Lewis’s office was, for now, part of the small suite of rooms assigned to Cobalt. Increasingly, though, since Mannon’s death and the news that Crewe wouldn’t be leaving a hospital bed, Lewis had ceased to be security team Cobalt’s de facto leader. He was Gray’s eyes on the ground, feeding Schaeffer-Yeager’s CEO news from what qualified as the front line. He was Gray’s voice, too—not that the CEO’s new directive stopped security teams Shank and Bayonet from calling in with Robert Harris to confirm their every move. The old corporate hierarchy, with everything going through internal security first, held strong.
Miller knocked on the doorframe. Lewis’s do
or was always open, but not as a matter of managerial policy—it was the only way to get any air-flow through the room in the day’s oppressive heat.

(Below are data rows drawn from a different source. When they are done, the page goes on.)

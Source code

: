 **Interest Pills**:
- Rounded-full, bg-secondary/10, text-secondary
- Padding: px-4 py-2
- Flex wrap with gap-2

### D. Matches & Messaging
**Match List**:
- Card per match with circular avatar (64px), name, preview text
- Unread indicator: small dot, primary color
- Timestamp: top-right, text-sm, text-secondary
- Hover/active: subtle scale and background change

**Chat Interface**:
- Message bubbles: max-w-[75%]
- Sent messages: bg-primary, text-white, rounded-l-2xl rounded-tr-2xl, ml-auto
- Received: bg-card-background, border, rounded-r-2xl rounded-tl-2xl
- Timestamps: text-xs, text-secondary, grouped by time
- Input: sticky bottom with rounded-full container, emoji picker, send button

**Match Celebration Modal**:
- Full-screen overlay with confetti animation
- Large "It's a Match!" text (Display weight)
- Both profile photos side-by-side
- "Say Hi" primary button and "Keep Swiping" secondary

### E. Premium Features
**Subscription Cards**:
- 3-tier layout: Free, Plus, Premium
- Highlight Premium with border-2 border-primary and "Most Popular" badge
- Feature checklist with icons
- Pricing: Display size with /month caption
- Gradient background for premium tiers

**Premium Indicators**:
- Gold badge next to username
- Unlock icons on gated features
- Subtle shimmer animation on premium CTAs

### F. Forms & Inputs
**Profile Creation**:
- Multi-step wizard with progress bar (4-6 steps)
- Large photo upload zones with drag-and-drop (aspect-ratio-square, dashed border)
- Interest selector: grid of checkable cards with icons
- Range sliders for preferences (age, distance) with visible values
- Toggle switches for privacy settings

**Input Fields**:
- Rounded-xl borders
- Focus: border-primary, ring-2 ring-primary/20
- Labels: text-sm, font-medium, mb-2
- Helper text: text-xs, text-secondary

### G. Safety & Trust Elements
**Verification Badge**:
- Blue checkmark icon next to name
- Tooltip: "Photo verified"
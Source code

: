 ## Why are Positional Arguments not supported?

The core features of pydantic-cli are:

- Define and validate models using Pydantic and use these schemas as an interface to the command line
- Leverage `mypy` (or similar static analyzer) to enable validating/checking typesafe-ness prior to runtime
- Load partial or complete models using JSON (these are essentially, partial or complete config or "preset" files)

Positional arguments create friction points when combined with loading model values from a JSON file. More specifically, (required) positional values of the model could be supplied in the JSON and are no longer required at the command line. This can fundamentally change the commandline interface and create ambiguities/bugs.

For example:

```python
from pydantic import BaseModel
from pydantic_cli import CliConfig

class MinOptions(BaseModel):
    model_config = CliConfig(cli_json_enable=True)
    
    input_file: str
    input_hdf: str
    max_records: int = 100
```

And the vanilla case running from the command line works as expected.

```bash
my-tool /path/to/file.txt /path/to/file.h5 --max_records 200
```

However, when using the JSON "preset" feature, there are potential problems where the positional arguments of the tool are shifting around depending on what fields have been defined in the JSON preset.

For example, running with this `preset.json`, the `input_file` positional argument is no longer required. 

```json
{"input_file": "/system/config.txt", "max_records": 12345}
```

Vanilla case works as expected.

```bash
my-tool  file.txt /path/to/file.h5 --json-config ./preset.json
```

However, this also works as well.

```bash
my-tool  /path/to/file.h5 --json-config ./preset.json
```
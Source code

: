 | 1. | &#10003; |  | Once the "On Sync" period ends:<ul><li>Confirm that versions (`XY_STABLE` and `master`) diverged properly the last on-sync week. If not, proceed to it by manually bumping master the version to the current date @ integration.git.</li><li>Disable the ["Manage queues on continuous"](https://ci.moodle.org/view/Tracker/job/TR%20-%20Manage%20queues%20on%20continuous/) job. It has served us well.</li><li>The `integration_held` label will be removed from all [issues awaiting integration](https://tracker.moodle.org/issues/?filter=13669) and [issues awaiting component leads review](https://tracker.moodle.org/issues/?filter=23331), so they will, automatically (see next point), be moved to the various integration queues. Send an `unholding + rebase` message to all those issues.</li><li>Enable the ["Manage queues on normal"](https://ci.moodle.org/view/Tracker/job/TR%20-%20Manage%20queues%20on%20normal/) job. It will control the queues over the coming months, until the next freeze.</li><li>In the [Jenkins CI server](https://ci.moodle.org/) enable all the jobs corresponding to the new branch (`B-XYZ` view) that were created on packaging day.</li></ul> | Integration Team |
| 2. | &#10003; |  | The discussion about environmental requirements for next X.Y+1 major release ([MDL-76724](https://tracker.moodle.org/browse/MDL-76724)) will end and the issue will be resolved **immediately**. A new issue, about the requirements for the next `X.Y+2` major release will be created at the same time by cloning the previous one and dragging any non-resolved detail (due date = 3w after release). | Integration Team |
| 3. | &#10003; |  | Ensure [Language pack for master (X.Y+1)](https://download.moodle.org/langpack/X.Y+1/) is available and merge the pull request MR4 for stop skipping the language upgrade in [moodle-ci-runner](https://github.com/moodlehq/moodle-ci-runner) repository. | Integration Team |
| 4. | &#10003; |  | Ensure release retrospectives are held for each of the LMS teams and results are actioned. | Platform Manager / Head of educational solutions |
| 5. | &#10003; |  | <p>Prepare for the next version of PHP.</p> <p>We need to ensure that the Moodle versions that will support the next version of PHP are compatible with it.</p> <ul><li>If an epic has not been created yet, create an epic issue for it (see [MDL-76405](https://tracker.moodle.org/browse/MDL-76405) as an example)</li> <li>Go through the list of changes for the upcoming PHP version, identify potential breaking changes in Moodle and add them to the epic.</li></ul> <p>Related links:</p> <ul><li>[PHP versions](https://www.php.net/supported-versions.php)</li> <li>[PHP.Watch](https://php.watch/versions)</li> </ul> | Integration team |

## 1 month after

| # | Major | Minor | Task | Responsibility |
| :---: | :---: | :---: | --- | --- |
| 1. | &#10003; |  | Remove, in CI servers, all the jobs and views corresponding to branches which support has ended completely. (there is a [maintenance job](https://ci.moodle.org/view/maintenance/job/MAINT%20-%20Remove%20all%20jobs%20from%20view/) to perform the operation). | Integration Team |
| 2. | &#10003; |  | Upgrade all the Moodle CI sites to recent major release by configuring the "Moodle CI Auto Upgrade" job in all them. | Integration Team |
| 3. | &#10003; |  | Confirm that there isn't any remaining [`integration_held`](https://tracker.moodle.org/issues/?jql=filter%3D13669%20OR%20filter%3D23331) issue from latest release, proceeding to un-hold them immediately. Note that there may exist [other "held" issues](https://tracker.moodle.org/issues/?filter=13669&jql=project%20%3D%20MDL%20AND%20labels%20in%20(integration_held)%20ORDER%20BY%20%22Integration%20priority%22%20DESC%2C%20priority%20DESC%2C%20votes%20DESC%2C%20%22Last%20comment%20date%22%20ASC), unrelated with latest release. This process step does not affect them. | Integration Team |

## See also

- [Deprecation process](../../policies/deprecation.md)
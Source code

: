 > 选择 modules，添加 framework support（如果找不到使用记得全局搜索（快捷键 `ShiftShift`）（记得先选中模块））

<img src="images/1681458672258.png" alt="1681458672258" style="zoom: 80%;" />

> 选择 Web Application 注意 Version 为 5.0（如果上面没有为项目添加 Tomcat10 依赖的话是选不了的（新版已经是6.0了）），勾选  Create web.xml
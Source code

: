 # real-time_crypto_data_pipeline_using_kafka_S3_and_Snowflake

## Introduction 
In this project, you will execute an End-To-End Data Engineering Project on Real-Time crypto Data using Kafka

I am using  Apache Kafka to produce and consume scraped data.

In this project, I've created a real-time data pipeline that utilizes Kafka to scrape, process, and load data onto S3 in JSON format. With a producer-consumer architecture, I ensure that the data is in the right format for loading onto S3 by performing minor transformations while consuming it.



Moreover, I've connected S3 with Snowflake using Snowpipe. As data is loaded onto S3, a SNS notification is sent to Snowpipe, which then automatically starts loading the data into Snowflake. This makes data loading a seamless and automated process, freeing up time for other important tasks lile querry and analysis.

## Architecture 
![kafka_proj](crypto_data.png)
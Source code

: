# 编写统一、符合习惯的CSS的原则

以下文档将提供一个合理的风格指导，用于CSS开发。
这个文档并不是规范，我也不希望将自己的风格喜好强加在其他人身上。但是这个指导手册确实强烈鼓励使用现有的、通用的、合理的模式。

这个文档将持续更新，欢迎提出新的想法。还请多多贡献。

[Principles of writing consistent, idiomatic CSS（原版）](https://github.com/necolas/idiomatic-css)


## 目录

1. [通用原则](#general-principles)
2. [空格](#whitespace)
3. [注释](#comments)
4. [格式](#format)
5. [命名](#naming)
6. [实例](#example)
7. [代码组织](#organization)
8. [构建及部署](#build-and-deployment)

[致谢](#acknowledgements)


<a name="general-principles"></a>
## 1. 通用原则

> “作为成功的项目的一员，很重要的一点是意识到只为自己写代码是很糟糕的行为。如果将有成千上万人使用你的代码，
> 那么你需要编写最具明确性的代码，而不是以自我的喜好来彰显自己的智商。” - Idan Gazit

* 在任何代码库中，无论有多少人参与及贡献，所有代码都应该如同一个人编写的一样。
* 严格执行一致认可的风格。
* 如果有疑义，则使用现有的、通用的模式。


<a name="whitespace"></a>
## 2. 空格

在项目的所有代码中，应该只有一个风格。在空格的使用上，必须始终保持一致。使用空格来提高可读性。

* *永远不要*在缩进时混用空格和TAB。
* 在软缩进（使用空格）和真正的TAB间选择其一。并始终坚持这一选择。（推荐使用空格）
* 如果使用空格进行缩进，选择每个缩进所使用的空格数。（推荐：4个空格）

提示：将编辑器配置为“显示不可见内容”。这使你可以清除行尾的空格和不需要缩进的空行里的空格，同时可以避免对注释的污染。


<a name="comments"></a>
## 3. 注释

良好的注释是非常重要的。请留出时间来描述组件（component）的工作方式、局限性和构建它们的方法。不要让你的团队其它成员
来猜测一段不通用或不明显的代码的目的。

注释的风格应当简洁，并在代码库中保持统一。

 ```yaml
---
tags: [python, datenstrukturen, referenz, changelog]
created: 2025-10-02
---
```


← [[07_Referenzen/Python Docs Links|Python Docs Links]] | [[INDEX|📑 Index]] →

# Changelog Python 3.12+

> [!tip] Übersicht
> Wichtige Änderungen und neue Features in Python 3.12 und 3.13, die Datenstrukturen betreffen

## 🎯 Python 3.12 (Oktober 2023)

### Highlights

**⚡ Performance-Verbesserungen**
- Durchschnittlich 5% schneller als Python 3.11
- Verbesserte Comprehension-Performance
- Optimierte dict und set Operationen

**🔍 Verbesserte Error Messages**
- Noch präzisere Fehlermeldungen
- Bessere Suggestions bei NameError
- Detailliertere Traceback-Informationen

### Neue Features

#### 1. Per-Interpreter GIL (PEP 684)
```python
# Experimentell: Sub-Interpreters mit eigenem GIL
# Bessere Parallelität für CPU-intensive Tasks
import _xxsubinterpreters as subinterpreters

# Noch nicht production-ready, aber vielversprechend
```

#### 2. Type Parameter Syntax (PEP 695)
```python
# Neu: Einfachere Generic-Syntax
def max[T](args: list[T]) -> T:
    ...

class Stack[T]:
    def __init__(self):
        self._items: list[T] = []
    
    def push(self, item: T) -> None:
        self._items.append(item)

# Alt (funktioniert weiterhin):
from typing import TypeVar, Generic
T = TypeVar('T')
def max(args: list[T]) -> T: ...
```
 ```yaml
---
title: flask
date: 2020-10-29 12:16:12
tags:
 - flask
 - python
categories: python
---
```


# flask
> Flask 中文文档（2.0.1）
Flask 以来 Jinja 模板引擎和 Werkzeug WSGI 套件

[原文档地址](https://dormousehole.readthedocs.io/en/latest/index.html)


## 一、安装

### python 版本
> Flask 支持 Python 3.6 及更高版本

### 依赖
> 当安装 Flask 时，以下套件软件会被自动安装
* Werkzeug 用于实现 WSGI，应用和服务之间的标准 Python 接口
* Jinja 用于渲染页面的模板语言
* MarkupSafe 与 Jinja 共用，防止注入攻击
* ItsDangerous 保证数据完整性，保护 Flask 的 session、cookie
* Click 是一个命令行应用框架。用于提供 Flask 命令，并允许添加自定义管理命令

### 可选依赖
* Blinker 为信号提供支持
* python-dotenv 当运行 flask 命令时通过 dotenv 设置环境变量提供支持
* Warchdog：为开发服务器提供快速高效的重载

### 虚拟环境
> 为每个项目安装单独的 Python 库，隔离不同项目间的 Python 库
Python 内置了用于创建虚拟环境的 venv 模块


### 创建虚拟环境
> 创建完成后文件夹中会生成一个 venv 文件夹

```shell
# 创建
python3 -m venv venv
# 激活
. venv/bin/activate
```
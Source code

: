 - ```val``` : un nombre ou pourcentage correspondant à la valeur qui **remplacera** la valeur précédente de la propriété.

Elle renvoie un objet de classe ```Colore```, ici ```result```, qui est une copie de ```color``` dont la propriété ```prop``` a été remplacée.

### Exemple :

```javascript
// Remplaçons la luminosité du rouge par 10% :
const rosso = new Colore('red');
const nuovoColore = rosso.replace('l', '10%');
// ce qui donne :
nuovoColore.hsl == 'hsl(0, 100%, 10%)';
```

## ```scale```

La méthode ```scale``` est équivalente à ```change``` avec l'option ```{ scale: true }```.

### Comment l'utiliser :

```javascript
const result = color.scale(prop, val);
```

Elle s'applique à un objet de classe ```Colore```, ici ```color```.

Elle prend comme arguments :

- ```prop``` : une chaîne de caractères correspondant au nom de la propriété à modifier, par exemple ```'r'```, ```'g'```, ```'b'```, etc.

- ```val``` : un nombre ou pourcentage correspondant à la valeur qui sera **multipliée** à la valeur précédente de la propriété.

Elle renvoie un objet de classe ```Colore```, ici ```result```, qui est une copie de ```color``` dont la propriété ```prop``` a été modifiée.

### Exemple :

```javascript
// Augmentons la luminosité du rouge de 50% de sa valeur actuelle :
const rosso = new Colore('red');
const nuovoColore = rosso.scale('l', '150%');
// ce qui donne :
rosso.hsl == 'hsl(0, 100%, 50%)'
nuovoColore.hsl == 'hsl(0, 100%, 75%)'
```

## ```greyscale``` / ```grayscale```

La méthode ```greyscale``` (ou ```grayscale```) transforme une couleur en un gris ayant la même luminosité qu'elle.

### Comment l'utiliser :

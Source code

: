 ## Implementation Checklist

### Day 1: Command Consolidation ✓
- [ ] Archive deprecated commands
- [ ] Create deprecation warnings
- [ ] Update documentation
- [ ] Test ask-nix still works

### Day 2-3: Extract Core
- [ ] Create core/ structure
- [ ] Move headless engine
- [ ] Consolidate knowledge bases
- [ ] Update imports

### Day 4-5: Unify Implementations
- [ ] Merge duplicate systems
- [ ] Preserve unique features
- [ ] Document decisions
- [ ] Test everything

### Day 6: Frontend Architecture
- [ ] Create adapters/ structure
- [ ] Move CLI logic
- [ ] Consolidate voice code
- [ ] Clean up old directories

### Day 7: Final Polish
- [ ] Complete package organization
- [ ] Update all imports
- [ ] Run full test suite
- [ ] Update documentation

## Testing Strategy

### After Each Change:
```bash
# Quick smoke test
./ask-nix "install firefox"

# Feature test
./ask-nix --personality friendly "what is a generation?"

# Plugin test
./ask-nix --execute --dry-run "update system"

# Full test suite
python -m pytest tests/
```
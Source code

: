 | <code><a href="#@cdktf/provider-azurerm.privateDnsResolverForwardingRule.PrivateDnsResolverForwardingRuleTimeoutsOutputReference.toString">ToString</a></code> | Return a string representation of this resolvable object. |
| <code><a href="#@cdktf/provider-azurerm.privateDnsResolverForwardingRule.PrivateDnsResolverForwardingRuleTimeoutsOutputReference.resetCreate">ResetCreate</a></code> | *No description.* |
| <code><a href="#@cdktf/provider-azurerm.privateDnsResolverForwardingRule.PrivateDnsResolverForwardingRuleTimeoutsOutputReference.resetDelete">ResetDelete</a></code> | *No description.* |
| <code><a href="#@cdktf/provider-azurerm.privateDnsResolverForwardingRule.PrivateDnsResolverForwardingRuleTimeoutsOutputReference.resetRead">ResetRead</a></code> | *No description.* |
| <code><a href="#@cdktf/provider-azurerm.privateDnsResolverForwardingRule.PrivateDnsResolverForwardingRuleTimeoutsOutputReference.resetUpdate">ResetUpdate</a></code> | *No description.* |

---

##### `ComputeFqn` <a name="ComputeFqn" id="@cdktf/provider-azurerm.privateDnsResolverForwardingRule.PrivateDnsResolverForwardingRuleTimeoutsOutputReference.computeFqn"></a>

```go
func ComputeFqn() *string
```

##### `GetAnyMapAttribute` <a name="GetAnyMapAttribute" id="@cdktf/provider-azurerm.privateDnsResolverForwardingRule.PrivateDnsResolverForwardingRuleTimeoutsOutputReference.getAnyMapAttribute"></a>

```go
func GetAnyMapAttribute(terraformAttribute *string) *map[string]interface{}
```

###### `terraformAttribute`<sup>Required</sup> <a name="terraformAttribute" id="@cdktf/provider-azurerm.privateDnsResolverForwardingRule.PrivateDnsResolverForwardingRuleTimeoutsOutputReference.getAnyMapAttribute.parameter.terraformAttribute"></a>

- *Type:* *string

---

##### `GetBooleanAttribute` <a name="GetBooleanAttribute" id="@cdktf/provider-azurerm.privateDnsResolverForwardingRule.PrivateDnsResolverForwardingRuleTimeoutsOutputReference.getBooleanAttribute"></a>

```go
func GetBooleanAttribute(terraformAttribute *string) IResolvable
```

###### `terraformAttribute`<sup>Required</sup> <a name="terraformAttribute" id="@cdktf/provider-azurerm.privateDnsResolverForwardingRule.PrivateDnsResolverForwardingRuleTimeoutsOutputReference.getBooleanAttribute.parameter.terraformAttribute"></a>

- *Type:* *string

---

“Give us a minute, son. Busy here.”
A man with extremely dark skin, darker than Lewis’s by a landslide, was sitting across the desk. Worn clothes, thin. Could have been a refugee, but refugees didn’t carry guns—a battered, antique-looking AK variant Miller had never seen before. He glared at Miller with yellowy eyes, seemingly jaundiced, and turned back to face Lewis over the desk. “Jolly promised shore leave to the men.” His accent was foreign, but reminded Miller of the wide, flat tones of du Trieux’s impressions of her Nigerian cousins.
“Not my problem,” Lewis replied, going into a weary explanation of how there wasn’t anywhere for shore leave. Areas were sectored out, refugees and personnel. The compound had no public spaces.
Miller wasted some time by following the breeze from Lewis’s office door to a window at the end of a corridor. He stood, eyes half shut, letting the air blow past him. Maybe if he cooled down enough now, he’d actually be able to get some sleep at noon instead of waking up to helpless, muggy heat.
When the Nigerian asking about shore leave left, Miller stepped into Lewis’s office, and set the stack of paperwork on the desk. “All good?” Miller asked.
Lewis finished jotting something down, and looked up at the stack without much enthusiasm. “Hell,” he muttered, and pulled the pages over for a closer look.
Paperwork didn’t really suit Lewis. He’d remained an NCO with the Marines as long as he could before taking retirement, and that was only because he was getting a little old to be jumping out of planes with a set of prosthetic feet. He’d taken work in the private sector as a bodyguard with the intent of staying active and on his feet well into his seventies. It didn’t seem fair to Miller that circumstances had put Lewis behind a desk.
“I don’t think I can get you this much ammunition,” Lewis said, blinking at the page. “How the hell’d you use this much?”